(Stored items)
··········

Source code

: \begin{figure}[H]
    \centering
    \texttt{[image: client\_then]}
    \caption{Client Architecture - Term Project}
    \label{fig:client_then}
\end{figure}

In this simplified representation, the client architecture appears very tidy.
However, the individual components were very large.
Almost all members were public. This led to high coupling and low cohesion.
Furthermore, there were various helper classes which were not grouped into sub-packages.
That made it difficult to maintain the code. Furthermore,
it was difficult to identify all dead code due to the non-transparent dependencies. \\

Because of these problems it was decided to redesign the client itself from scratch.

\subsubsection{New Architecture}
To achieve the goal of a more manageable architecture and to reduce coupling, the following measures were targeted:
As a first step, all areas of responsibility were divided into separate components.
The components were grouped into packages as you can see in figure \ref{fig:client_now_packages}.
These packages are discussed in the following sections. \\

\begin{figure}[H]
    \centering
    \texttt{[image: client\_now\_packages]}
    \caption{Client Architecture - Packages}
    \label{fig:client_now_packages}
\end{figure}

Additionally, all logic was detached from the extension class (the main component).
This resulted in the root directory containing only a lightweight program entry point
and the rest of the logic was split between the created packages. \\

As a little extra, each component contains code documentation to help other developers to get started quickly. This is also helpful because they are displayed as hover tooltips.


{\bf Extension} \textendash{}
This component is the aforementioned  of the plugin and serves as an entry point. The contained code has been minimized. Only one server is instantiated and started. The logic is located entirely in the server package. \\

··········

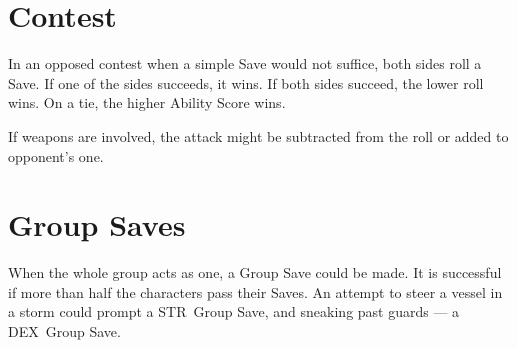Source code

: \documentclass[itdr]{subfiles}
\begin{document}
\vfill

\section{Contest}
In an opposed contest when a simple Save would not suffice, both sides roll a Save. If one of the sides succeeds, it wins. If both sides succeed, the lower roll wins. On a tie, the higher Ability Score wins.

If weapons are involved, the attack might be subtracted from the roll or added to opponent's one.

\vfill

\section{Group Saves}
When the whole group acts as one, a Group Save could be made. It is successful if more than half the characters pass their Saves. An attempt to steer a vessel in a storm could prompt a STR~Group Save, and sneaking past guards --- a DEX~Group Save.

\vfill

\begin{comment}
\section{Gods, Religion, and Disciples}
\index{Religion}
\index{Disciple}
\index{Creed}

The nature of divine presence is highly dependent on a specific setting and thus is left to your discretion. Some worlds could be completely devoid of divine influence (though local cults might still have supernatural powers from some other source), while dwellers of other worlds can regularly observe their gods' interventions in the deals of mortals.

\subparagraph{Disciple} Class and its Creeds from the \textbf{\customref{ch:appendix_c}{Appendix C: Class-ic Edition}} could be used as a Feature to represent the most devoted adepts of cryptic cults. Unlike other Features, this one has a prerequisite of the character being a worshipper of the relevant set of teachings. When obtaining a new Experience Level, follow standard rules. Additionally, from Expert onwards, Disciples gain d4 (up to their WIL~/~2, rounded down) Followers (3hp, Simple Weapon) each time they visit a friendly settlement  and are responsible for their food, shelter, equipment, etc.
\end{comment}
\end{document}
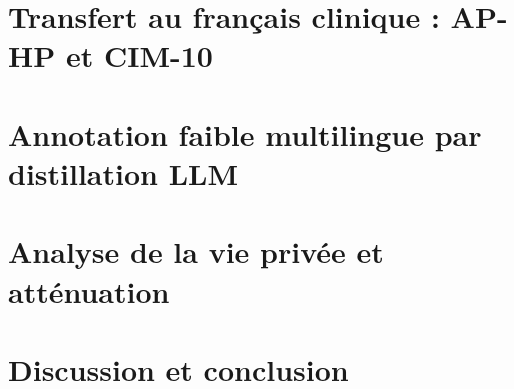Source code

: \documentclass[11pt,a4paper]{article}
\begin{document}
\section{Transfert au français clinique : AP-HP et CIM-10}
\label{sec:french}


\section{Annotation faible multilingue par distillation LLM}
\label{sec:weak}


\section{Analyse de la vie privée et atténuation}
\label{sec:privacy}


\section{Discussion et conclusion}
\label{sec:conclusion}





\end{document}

··········

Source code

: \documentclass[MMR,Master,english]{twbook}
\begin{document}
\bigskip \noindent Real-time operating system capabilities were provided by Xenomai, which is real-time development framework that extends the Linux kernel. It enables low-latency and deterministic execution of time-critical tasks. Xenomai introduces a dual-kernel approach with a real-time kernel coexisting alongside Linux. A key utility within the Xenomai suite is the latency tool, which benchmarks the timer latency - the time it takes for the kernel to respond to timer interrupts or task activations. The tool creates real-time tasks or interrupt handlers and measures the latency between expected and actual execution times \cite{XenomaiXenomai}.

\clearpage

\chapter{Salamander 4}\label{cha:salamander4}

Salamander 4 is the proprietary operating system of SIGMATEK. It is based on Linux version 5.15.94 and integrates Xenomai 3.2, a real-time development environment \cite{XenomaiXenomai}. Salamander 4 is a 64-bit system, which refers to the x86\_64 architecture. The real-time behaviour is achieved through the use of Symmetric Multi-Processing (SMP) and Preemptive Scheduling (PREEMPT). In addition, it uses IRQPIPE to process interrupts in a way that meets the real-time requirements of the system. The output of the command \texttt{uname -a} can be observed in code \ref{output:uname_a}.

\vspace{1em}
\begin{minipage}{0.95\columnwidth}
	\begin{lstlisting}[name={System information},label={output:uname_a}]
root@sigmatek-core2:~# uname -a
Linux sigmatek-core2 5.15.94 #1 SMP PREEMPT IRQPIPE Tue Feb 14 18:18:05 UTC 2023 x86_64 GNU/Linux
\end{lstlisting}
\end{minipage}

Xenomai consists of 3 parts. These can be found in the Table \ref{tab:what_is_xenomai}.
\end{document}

··········

The range runs from the line above containing "However, the individual" to the line containing "That made it", inclusive. Restate those lines word for word and no others.

Solution for this task >>
However, the individual components were very large.
Almost all members were public. This led to high coupling and low cohesion.
Furthermore, there were various helper classes which were not grouped into sub-packages.
That made it difficult to maintain the code. Furthermore,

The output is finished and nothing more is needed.